HISTOIRE DU PEUPLE D’ISRAËL

TOME PREMIER

LIVRE II. — LES BENI-ISRAËL À L’ÉTAT DE TRIBUS FIXÉES DEPUIS L’OCCUPATION DU PAYS DE CHANAAN JUSQU’A L’ÉTABLISSEMENT DÉFINITIF DE LA ROYAUTÉ DE DAVID

CHAPITRE PREMIER. — LES BENI-ISRAËL AU DELÀ DE LA MER MORTE ET DU JOURDAIN.

 

 

Quand les tribus israélites se montrèrent sur les hauteurs des sources du Nahaliel (vers 1350 avant J.-C.), la contrée au delà de la mer Morte venait d’être le théâtre d’événements mémorables[1]. Le groupe chananéen des Amorrhéens, dont le point de départ parait avoir été Hébron et Hasason-Tamar (plus tard nommé Engaddi[2]), avait pris, en devenant le centre d’une confédération de peuplades antérieurement connues sous d’autres noms, une situation très considérable. Limités jusque-là, du côté de l’Est, par le Jourdain et la mer Morte[3], les .Amorrhéens avaient débordé à l’Orient, et formé deux royaumes transjordaniens : le royaume de Basan (Batanée), dont la capitale était Astaroth-Carnaïm, et un royaume plus méridional borné au Nord par le Iabbok, au Sud par l’Arnon, et dont la capitale était Hésébon[4]. Hésébon et tout le pays au nord de l’Arnon avaient appartenu jusque-là au royaume de Moab, qui se trouva perdre ainsi, par l’invasion amorrhéenne, toute la partie septentrionale de son territoire. Telle put être la cause de la faveur relative avec laquelle les Moabites accueillirent Israël, au moment de son apparition dans les parages des Abarim.
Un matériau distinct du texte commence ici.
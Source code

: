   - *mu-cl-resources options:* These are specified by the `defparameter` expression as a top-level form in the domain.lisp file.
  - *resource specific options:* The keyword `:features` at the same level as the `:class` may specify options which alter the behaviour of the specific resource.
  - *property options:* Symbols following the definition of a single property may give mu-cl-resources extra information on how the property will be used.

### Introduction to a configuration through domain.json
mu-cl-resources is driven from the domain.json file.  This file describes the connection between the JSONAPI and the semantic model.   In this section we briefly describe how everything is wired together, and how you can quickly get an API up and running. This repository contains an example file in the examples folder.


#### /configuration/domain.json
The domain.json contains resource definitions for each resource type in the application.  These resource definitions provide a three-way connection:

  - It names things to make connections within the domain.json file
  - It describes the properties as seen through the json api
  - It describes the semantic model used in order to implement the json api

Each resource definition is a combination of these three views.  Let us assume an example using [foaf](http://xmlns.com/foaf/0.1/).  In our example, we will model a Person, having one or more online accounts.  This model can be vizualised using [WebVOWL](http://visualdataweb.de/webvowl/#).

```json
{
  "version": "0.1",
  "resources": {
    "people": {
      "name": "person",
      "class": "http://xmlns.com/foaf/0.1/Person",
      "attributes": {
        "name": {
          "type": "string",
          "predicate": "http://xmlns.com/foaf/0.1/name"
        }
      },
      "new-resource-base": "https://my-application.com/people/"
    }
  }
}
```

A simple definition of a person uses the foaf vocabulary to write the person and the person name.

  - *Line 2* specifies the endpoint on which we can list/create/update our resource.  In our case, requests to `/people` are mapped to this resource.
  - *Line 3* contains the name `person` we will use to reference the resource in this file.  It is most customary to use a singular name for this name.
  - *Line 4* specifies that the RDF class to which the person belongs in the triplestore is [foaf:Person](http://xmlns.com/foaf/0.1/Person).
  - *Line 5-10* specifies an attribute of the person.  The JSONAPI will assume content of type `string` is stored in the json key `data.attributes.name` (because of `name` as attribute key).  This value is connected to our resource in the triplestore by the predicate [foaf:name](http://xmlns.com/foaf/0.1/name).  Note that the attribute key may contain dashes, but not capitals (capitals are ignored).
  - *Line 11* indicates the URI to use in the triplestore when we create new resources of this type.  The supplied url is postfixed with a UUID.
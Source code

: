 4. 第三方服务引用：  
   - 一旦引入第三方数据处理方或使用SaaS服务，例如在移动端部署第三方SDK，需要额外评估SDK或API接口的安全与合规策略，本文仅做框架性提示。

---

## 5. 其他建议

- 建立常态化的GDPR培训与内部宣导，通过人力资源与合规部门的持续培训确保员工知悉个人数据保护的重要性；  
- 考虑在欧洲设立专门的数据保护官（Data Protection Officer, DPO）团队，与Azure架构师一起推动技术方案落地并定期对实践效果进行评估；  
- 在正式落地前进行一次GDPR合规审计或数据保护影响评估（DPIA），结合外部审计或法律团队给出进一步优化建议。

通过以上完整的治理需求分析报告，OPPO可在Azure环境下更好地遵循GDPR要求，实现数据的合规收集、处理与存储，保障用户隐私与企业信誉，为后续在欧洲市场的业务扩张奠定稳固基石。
Sihon, le fondateur du royaume amorrhéen d’Hésébon, rassembla son année contre les nouveaux envahisseurs. La bataille eut lieu à Iahas. La défaite de Sihon fut complète. Les Israélites s’emparèrent de tout le pays de l’Arnon au Iabok.

Hésébon tomba entre leurs mains. Ce fut la première grande victoire remportée au nom de Iahvé. Hésébon était une belle acropole au milieu d’un pays fertile et bien arrosé. La conquête de cette place importante donna lieu à un chant dont quelques strophes nous ont été conservées[5]. Le poète montrait d’abord la puissance de Sihon et racontait la défaite de Moab. Il supposait un appel que le vainqueur aurait adressé aux populations voisines, pour venir rebâtir Hésébon.

Venez ; on va bâtir Hésébon

Et restaurer la ville de Sihon.

Puis le feu est sorti d’Hésébon,

La flamme, de la ville de Sihon ;

Elle a dévoré Ar-Moab,

Toutes les places fortes de l’Arnon.

Malheur à toi, Moab !

Tu es perdu, peuple de Camos ;

Ton dieu à mis tes fils en déroute,

Et a donné tes filles pour captives

Au roi amorrhéen Sihon.

Mais Israël est plus fort que le vainqueur de Moab.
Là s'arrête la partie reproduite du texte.